**ABOUT THIS EXERCISE**
Pull every line containing "section" from the entries.

*** RECORDS ***

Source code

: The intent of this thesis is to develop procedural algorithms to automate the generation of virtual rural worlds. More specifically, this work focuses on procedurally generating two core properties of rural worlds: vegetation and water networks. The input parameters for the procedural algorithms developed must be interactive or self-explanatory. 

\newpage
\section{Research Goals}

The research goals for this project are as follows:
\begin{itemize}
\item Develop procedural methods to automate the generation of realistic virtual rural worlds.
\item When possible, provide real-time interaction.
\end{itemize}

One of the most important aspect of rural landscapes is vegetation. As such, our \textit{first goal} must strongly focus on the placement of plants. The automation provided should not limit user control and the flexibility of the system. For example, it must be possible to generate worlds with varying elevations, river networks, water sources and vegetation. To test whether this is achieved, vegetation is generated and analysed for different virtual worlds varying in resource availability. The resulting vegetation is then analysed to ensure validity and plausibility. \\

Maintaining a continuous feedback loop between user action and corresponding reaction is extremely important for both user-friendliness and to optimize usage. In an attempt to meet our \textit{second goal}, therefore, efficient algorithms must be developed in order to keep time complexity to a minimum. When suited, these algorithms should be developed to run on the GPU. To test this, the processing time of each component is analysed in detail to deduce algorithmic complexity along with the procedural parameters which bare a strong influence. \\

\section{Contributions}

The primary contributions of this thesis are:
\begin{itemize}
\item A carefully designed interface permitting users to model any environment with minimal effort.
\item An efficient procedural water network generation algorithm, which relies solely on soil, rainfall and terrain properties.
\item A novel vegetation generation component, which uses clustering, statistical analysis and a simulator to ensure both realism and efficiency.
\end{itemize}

*** End of RECORDS ***

**TASK ANSWER**
\section{Research Goals}
\section{Contributions}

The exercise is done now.